1. ## The Monty Hall Problem

This is a famous puzzle. Most people find the answer surprising. Many people simply cannot be convinced of the correct answer, even after having it explained to them. It goes like this...

Suppose you're on a game show, and you're given the choice of three doors. Behind one door is a car, behind the others, goats. You pick a door, say #1, and the host, who knows what's behind the doors, opens another door, say #3, which has a goat. He says to you, "Do you want to pick door #2?" Is it to your advantage to switch your choice of doors?

-Rusty

2. I figured out how to make this problem into a great bar bet you can play with quarters. It is also a great way to convince non-believers that the correct answer is indeed correct. When their money is on the line, it starts to get real pretty quickly.

-Rusty

p.s. That Dog in the Night-Time book sounds interesting.

3. wilhouse

4. If I understand your answer, your numbers are incorrect. You are saying if you switch doors, you will have a 50% chance of getting it correct.

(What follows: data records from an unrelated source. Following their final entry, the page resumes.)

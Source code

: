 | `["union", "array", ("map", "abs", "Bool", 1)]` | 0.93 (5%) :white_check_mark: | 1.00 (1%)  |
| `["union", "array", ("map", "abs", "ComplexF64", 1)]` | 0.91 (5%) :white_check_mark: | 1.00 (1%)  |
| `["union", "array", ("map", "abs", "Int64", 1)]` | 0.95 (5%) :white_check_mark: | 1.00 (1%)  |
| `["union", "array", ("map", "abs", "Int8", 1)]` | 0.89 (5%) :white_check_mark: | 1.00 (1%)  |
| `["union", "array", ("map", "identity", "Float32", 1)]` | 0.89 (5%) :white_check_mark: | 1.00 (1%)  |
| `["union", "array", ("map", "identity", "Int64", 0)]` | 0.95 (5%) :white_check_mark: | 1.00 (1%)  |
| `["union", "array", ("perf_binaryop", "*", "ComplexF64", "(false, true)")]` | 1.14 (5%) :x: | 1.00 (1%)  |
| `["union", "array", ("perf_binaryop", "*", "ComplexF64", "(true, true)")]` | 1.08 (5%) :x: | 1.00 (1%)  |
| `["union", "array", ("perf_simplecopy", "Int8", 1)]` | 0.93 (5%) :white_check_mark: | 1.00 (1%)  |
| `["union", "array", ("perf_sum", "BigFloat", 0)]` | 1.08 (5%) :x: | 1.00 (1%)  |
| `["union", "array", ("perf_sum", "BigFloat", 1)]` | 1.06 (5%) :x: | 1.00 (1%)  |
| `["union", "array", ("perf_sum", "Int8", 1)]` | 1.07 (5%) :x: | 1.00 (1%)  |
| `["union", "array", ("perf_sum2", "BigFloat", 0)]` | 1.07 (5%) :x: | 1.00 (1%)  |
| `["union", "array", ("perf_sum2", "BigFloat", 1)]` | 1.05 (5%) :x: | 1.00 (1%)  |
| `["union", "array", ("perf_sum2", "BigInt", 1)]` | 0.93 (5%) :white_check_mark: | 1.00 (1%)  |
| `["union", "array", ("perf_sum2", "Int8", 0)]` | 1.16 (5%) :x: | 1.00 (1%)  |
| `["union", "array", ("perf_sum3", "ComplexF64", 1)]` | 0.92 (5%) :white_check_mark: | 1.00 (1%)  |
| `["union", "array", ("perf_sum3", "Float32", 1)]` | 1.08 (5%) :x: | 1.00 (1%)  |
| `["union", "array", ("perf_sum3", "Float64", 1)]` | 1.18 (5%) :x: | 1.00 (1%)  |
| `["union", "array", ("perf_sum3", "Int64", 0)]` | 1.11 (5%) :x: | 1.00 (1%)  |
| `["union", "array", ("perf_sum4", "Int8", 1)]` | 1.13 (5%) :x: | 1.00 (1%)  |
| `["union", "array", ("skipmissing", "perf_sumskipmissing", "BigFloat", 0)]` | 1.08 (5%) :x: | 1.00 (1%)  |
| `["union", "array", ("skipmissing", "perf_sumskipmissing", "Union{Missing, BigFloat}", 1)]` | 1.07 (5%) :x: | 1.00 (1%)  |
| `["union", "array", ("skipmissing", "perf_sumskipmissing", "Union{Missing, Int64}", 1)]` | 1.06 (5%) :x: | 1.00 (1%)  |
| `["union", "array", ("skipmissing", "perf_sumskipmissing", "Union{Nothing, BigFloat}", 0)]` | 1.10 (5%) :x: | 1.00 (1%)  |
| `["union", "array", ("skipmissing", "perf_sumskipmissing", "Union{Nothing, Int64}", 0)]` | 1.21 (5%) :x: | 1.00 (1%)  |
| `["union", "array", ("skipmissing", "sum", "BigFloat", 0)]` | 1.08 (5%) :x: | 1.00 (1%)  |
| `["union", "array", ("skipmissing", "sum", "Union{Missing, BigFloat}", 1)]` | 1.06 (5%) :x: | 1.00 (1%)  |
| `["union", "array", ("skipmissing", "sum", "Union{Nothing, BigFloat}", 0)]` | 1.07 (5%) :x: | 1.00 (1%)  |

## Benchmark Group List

5. well, that's what I was saying.

your first choice gave you a 1 out of 3 chance of getting it right. choosing that door will always give you a 1 out of three chance.

abandoning that choice for the other door gives you a 1 out of 2 chance, improving your odds from 1/3 or 33% to 1/2 or 50%.

wilhouse

6. You are close, but you underestimate the improved odd of switching. If you switch, your probability of winning will increase to 2/3.

-Rusty

7. we're going to have to agree to disagree.

cause I disagree.

as a matter of fact, one could argue that since the winning door was determined while there were three choices, no matter what happens the odds of picking the right door will ALWAYS be 1/3. Even after you've picked both wrong doors.

wilhouse

8. This is one of those great problems where the answer seems paradoxical. But it is not. It is a bit counter-intuitive.

You are correct that the chance of picking the correct door at the start is 1/3. This means you probably picked the wrong door with a probability of 2/3.

Given that you probably picked the wrong door, and Monty shows you another wrong door, don't you think you should switch doors?

The only randomness involved in this problem is the first choice.